The term artificial intelligence was minted in 1956 by Stanford’s John McCarthy. Early AI pioneers included McCarthy, Alan Turing (Cambridge), John von Neumann (Princeton), Marvin Minsky (MIT) and Allen Newell (Carnegie Mellon).
The goal of the research is to produce a unified general artificial intelligence model.
We are a long way off from realizing the goal of unified AI.
To date AI systems are best described as narrow artificial intelligence machines.
These types of machines are characterized as a device is capable of doing one task within a network of knowledge domains. The goal of keeping a self driving car on the road for example can be achieved by marshalling a network of AI enabled components focused on sensing where the car is within the current environment. The AI portion of the sensor applies rules such as “Stop Car” if the front sensor detects that a barrier is ahead.
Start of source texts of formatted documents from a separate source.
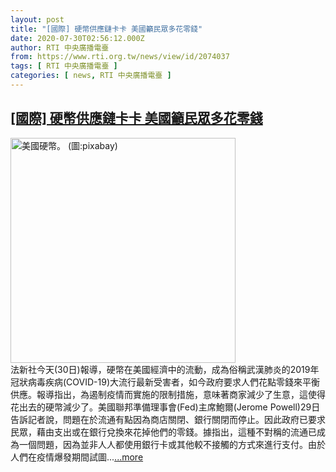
 ```yaml
---
layout: post
title: "[國際] 硬幣供應鏈卡卡 美國籲民眾多花零錢"
date: 2020-07-30T02:56:12.000Z
author: RTI 中央廣播電臺
from: https://www.rti.org.tw/news/view/id/2074037
tags: [ RTI 中央廣播電臺 ]
categories: [ news, RTI 中央廣播電臺 ]
---
```

<!--1596077772000-->
[[國際] 硬幣供應鏈卡卡 美國籲民眾多花零錢](https://www.rti.org.tw/news/view/id/2074037)
------

<div>
<img src="https://static.rti.org.tw/assets/thumbnails/2020/07/30/8fc0d33e16b8c301223de1ec73128157.jpg" width="360" alt="美國硬幣。 (圖:pixabay)" title="美國硬幣。 (圖:pixabay)"><br>法新社今天(30日)報導，硬幣在美國經濟中的流動，成為俗稱武漢肺炎的2019年冠狀病毒疾病(COVID-19)大流行最新受害者，如今政府要求人們花點零錢來平衡供應。報導指出，為遏制疫情而實施的限制措施，意味著商家減少了生意，這使得花出去的硬幣減少了。美國聯邦準備理事會(Fed)主席鮑爾(Jerome Powell)29日告訴記者說，問題在於流通有點因為商店關閉、銀行關閉而停止。因此政府已要求民眾，藉由支出或在銀行兌換來花掉他們的零錢。據指出，這種不對稱的流通已成為一個問題，因為並非人人都使用銀行卡或其他較不接觸的方式來進行支付。由於人們在疫情爆發期間試圖...<a target="_blank" href="https://www.rti.org.tw/news/view/id/2074037">...more</a>
</div>

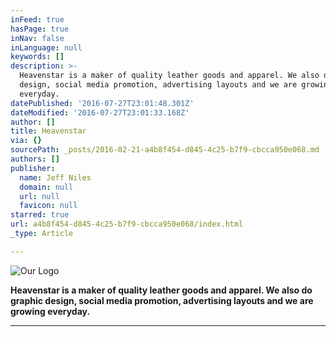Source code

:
 ```yaml
---
inFeed: true
hasPage: true
inNav: false
inLanguage: null
keywords: []
description: >-
  Heavenstar is a maker of quality leather goods and apparel. We also do graphic
  design, social media promotion, advertising layouts and we are growing
  everyday.
datePublished: '2016-07-27T23:01:48.301Z'
dateModified: '2016-07-27T23:01:33.168Z'
author: []
title: Heavenstar
via: {}
sourcePath: _posts/2016-02-21-a4b8f454-d845-4c25-b7f9-cbcca950e068.md
authors: []
publisher:
  name: Jeff Niles
  domain: null
  url: null
  favicon: null
starred: true
url: a4b8f454-d845-4c25-b7f9-cbcca950e068/index.html
_type: Article

---
```

![Our Logo](https://s3-us-west-2.amazonaws.com/the-grid-img/p/43b11c27cf01729c703122d340e812bddf96ba1c.gif)

**Heavenstar is a maker of quality leather goods and apparel. We also do graphic design, social media promotion, advertising layouts and we are growing everyday.**

****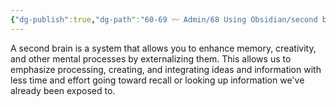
 ```yaml
---
{"dg-publish":true,"dg-path":"60-69 〰️ Admin/68 Using Obsidian/second brain.md","permalink":"/60-69-admin/68-using-obsidian/second-brain/","title":"second brain","noteIcon":"","created":"2023-07-05T18:45:21","updated":"2023-07-27T21:18:08.000-04:00"}
---
```



A second brain is a system that allows you to enhance memory, creativity, and other mental processes by externalizing them.
This allows us to emphasize processing, creating, and integrating ideas and information with less time and effort going toward recall or looking up information we've already been exposed to. 

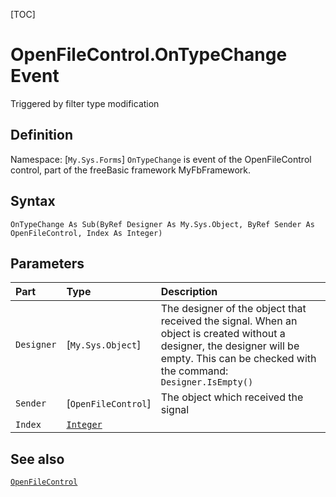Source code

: [TOC]
# OpenFileControl.OnTypeChange Event
Triggered by filter type modification
## Definition
Namespace: [`My.Sys.Forms`]
`OnTypeChange` is event of the OpenFileControl control, part of the freeBasic framework MyFbFramework.
## Syntax
```freeBasic
OnTypeChange As Sub(ByRef Designer As My.Sys.Object, ByRef Sender As OpenFileControl, Index As Integer)
```

## Parameters

|Part|Type|Description|
| :------------ | :------------ | :------------ |
|`Designer`|[`My.Sys.Object`]|The designer of the object that received the signal. When an object is created without a designer, the designer will be empty. This can be checked with the command: `Designer.IsEmpty()`|
|`Sender`|[`OpenFileControl`]|The object which received the signal|
|`Index`|[`Integer`]("https://www.freebasic.net/wiki/KeyPgInteger")||

## See also
[`OpenFileControl`](OpenFileControl.md)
From an application perspective, AI has evolved into the following class of applications:
1. Rules engines
A large collection of “If condition then else” logic statements to interrogate the data state and perform an action on a true or false outcome.
2. Expert systems
A type of rules engine where the rules and actions are focused on a large knowledge domain such as patient symptom diagnosis
3. Rules based machine learning aka Decision Trees
Rather than apply “If condition then else” logic to solve a problem, Decision Trees apply the most likely outcome of the “If Condition” predicate. The use of fuzzy logic enables machines to quickly react to the changing environment without having to program all the scenarios. The probability values are computed by simulating the decision tree and its outcomes. Supervised learning describes the case where the parameters are manually fed into the system. Unsupervised learning describes the case where the system parameters are obtained automatically from a component whose sole job is to compute the next best move. The problem with these types of systems is that it takes an inordinate amount of time to dynamically re-compute complex decision results.
4. Neural Networks
Vision systems use neural networks to search for outlines of an image within a photo or video. No other programming is required. The term “deep learning” refers to large neural networks which process hierarchically organized information such as a box which has a top, is coloured red and is 20 cm wide and 30 cm tall. Classification of these features as a “box with a top” help vision systems identify what the device is looking at.
The expectations of what AI can do has always outpaced reality. The AI research of the 1980’s led to pessimism in the research community and the press. The lack of new investments led to “AI Winter”.
AI Winter is around the corner. AI used in self driving cars is killing drivers and pedestrians. There is no major AI must have application.
So, will computers be able to think?
No. They are a machine created and controlled by man.